**Action item:**
Locate the string "running" in the records below. Copy every line where it occurs.

Collected data:
BEGIN

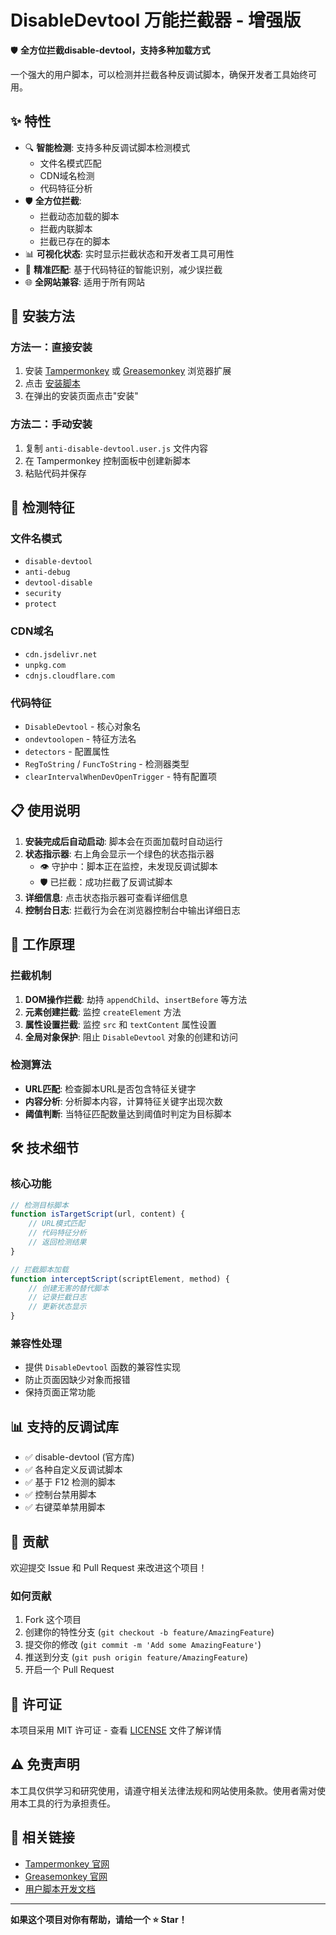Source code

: # DisableDevtool 万能拦截器 - 增强版

🛡️ **全方位拦截disable-devtool，支持多种加载方式**

一个强大的用户脚本，可以检测并拦截各种反调试脚本，确保开发者工具始终可用。

## ✨ 特性

- 🔍 **智能检测**: 支持多种反调试脚本检测模式
  - 文件名模式匹配
  - CDN域名检测
  - 代码特征分析
- 🛡️ **全方位拦截**: 
  - 拦截动态加载的脚本
  - 拦截内联脚本
  - 拦截已存在的脚本
- 📊 **可视化状态**: 实时显示拦截状态和开发者工具可用性
- 🎯 **精准匹配**: 基于代码特征的智能识别，减少误拦截
- 🌐 **全网站兼容**: 适用于所有网站

## 🚀 安装方法

### 方法一：直接安装
1. 安装 [Tampermonkey](https://www.tampermonkey.net/) 或 [Greasemonkey](https://www.greasespot.net/) 浏览器扩展
2. 点击 [安装脚本](https://github.com/MissChina/anti-disable-devtool/raw/main/anti-disable-devtool.user.js)
3. 在弹出的安装页面点击"安装"

### 方法二：手动安装
1. 复制 `anti-disable-devtool.user.js` 文件内容
2. 在 Tampermonkey 控制面板中创建新脚本
3. 粘贴代码并保存

## 🎯 检测特征

### 文件名模式
- `disable-devtool`
- `anti-debug`
- `devtool-disable`
- `security`
- `protect`

### CDN域名
- `cdn.jsdelivr.net`
- `unpkg.com`
- `cdnjs.cloudflare.com`

### 代码特征
- `DisableDevtool` - 核心对象名
- `ondevtoolopen` - 特征方法名
- `detectors` - 配置属性
- `RegToString` / `FuncToString` - 检测器类型
- `clearIntervalWhenDevOpenTrigger` - 特有配置项

## 📋 使用说明

1. **安装完成后自动启动**: 脚本会在页面加载时自动运行
2. **状态指示器**: 右上角会显示一个绿色的状态指示器
   - 👁️ 守护中：脚本正在监控，未发现反调试脚本
   - 🛡️ 已拦截：成功拦截了反调试脚本
3. **详细信息**: 点击状态指示器可查看详细信息
4. **控制台日志**: 拦截行为会在浏览器控制台中输出详细日志

## 🔧 工作原理

### 拦截机制
1. **DOM操作拦截**: 劫持 `appendChild`、`insertBefore` 等方法
2. **元素创建拦截**: 监控 `createElement` 方法
3. **属性设置拦截**: 监控 `src` 和 `textContent` 属性设置
4. **全局对象保护**: 阻止 `DisableDevtool` 对象的创建和访问

### 检测算法
- **URL匹配**: 检查脚本URL是否包含特征关键字
- **内容分析**: 分析脚本内容，计算特征关键字出现次数
- **阈值判断**: 当特征匹配数量达到阈值时判定为目标脚本

## 🛠️ 技术细节

### 核心功能
```javascript
// 检测目标脚本
function isTargetScript(url, content) {
    // URL模式匹配
    // 代码特征分析
    // 返回检测结果
}

// 拦截脚本加载
function interceptScript(scriptElement, method) {
    // 创建无害的替代脚本
    // 记录拦截日志
    // 更新状态显示
}
```

### 兼容性处理
- 提供 `DisableDevtool` 函数的兼容性实现
- 防止页面因缺少对象而报错
- 保持页面正常功能

## 📊 支持的反调试库

- ✅ disable-devtool (官方库)
- ✅ 各种自定义反调试脚本
- ✅ 基于 F12 检测的脚本
- ✅ 控制台禁用脚本
- ✅ 右键菜单禁用脚本

## 🤝 贡献

欢迎提交 Issue 和 Pull Request 来改进这个项目！

### 如何贡献
1. Fork 这个项目
2. 创建你的特性分支 (`git checkout -b feature/AmazingFeature`)
3. 提交你的修改 (`git commit -m 'Add some AmazingFeature'`)
4. 推送到分支 (`git push origin feature/AmazingFeature`)
5. 开启一个 Pull Request

## 📝 许可证

本项目采用 MIT 许可证 - 查看 [LICENSE](LICENSE) 文件了解详情

## ⚠️ 免责声明

本工具仅供学习和研究使用，请遵守相关法律法规和网站使用条款。使用者需对使用本工具的行为承担责任。

## 🔗 相关链接

- [Tampermonkey 官网](https://www.tampermonkey.net/)
- [Greasemonkey 官网](https://www.greasespot.net/)
- [用户脚本开发文档](https://wiki.greasespot.net/User_Script_Hosting)

---

**如果这个项目对你有帮助，请给一个 ⭐️ Star！**
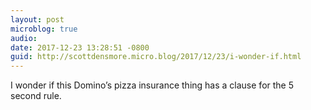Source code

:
 ```yaml
---
layout: post
microblog: true
audio: 
date: 2017-12-23 13:28:51 -0800
guid: http://scottdensmore.micro.blog/2017/12/23/i-wonder-if.html
---
```

I wonder if this Domino’s pizza insurance thing has a clause for the 5 second rule.
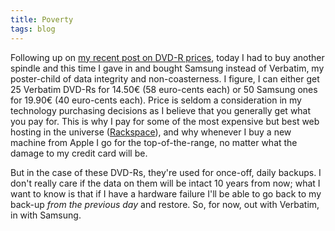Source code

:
 ```yaml
---
title: Poverty
tags: blog
---
```


Following up on [my recent post on DVD-R prices](http://www.wincent.com/a/about/wincent/weblog/archives/2006/02/dvdr_prices.php), today I had to buy another spindle and this time I gave in and bought Samsung instead of Verbatim, my poster-child of data integrity and non-coasterness. I figure, I can either get 25 Verbatim DVD-Rs for 14.50€ (58 euro-cents each) or 50 Samsung ones for 19.90€ (40 euro-cents each). Price is seldom a consideration in my technology purchasing decisions as I believe that you generally get what you pay for. This is why I pay for some of the most expensive but best web hosting in the universe ([Rackspace](http://www.wincent.com/a/about/wincent/weblog/archives/2005/11/some_words_of_p.php)), and why whenever I buy a new machine from Apple I go for the top-of-the-range, no matter what the damage to my credit card will be.

But in the case of these DVD-Rs, they're used for once-off, daily backups. I don't really care if the data on them will be intact 10 years from now; what I want to know is that if I have a hardware failure I'll be able to go back to my back-up *from the previous day* and restore. So, for now, out with Verbatim, in with Samsung.
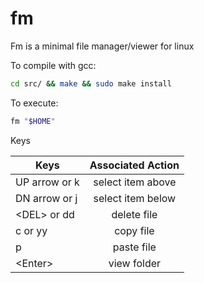# fm

Fm is a minimal file manager/viewer for linux

To compile with gcc:

```bash
cd src/ && make && sudo make install
```

To execute:

```bash
fm "$HOME"
```

Keys

| Keys          | Associated Action |
| ------------- | :---------------: |
| UP arrow or k | select item above |
| DN arrow or j | select item below |
| \<DEL> or dd  | delete file       |
| c or yy       | copy file         |
| p             | paste file        |
| \<Enter>      | view folder       |
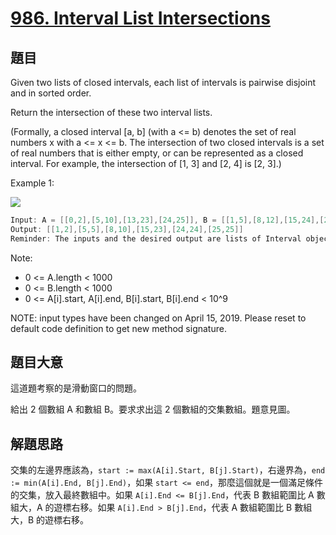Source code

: # [986. Interval List Intersections](https://leetcode.com/problems/interval-list-intersections/)

## 題目

Given two lists of closed intervals, each list of intervals is pairwise disjoint and in sorted order.

Return the intersection of these two interval lists.

(Formally, a closed interval [a, b] (with a <= b) denotes the set of real numbers x with a <= x <= b.  The intersection of two closed intervals is a set of real numbers that is either empty, or can be represented as a closed interval.  For example, the intersection of [1, 3] and [2, 4] is [2, 3].)




Example 1:

![](https://assets.leetcode.com/uploads/2019/01/30/interval1.png)

```c
Input: A = [[0,2],[5,10],[13,23],[24,25]], B = [[1,5],[8,12],[15,24],[25,26]]
Output: [[1,2],[5,5],[8,10],[15,23],[24,24],[25,25]]
Reminder: The inputs and the desired output are lists of Interval objects, and not arrays or lists.
```

Note:  

- 0 <= A.length < 1000
- 0 <= B.length < 1000
- 0 <= A[i].start, A[i].end, B[i].start, B[i].end < 10^9

NOTE: input types have been changed on April 15, 2019. Please reset to default code definition to get new method signature.

## 題目大意

這道題考察的是滑動窗口的問題。

給出 2 個數組 A 和數組 B。要求求出這 2 個數組的交集數組。題意見圖。

## 解題思路

交集的左邊界應該為，`start := max(A[i].Start, B[j].Start)`，右邊界為，`end := min(A[i].End, B[j].End)`，如果 `start <= end`，那麼這個就是一個滿足條件的交集，放入最終數組中。如果 `A[i].End <= B[j].End`，代表 B 數組範圍比 A 數組大，A 的遊標右移。如果 `A[i].End > B[j].End`，代表 A 數組範圍比 B 數組大，B 的遊標右移。
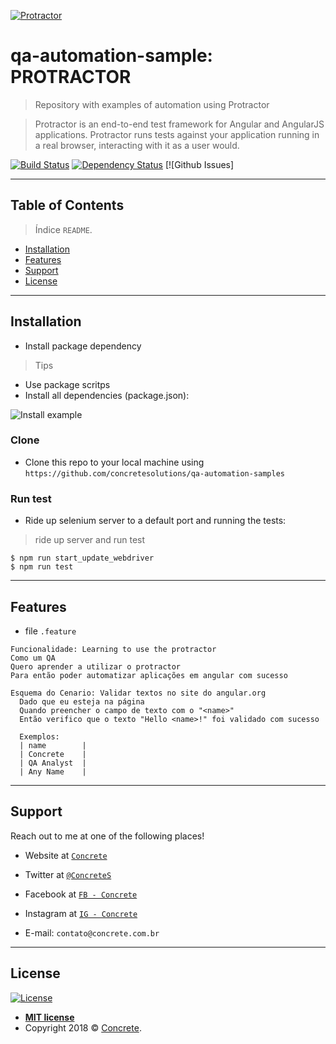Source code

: <a href="https://www.protractortest.org/#/"><img src="https://www.protractortest.org/#/" title="Protractor" alt="Protractor"></a>

# qa-automation-sample: PROTRACTOR

> Repository with examples of automation using Protractor

> Protractor is an end-to-end test framework for Angular and AngularJS applications. Protractor runs tests against your application running in a real browser, interacting with it as a user would.

[![Build Status](http://img.shields.io/travis/badges/badgerbadgerbadger.svg?style=flat-square)](https://travis-ci.org/badges/badgerbadgerbadger) [![Dependency Status](http://img.shields.io/codeclimate/github/badges/badgerbadgerbadger.svg?style=flat-square)](https://codeclimate.com/github/badges/badgerbadgerbadger) [![Github Issues]

---

## Table of Contents

> Índice `README`.

- [Installation](#installation)
- [Features](#features)
- [Support](#support)
- [License](#license)

---

## Installation

- Install package dependency

> Tips

- Use package scritps
- Install all dependencies (package.json):

![Install example](http://g.recordit.co/0xODbJSVZ1.gif)

### Clone

- Clone this repo to your local machine using `https://github.com/concretesolutions/qa-automation-samples`

### Run test

- Ride up selenium server to a default port and running the tests:

> ride up server and run test

```shell
$ npm run start_update_webdriver
$ npm run test
```

---

## Features
- file `.feature`

```gherkin
Funcionalidade: Learning to use the protractor
Como um QA
Quero aprender a utilizar o protractor 
Para então poder automatizar aplicações em angular com sucesso 

Esquema do Cenario: Validar textos no site do angular.org
  Dado que eu esteja na página
  Quando preencher o campo de texto com o "<name>"
  Então verifico que o texto "Hello <name>!" foi validado com sucesso

  Exemplos: 
  | name        |
  | Concrete    |
  | QA Analyst  |
  | Any Name    |
```

---

## Support

Reach out to me at one of the following places!

- Website at <a href="https://concrete.com.br" target="_blank">`Concrete`</a>
- Twitter at <a href="https://twitter.com/ConcreteS" target="_blank">`@ConcreteS`</a>
- Facebook at <a href="https://www.facebook.com/ConcreteS" target="_blank">`FB - Concrete`</a>
- Instagram at <a href="https://www.instagram.com/concretebr" target="_blank">`IG - Concrete`</a>

- E-mail: `contato@concrete.com.br`

---

## License

[![License](http://img.shields.io/:license-mit-blue.svg?style=flat-square)](http://badges.mit-license.org)

- **[MIT license](http://opensource.org/licenses/mit-license.php)**
- Copyright 2018 © <a href="http://concrete.com.br" target="_blank">Concrete</a>.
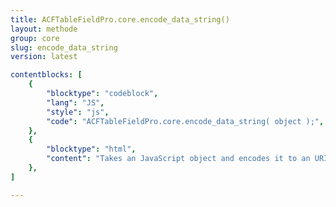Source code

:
 ```yaml
---
title: ACFTableFieldPro.core.encode_data_string()
layout: methode
group: core
slug: encode_data_string
version: latest

contentblocks: [
	{
		"blocktype": "codeblock",
		"lang": "JS",
		"style": "js",
		"code": "ACFTableFieldPro.core.encode_data_string( object );",
	},
	{
		"blocktype": "html",
		"content": "Takes an JavaScript object and encodes it to an URI encoded JSON string for use in an HTML attribute."
	},
]

---
```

END

**Output:**
> Protractor is an end-to-end test framework for Angular and AngularJS applications. Protractor runs tests against your application running in a real browser, interacting with it as a user would.
- Ride up selenium server to a default port and running the tests:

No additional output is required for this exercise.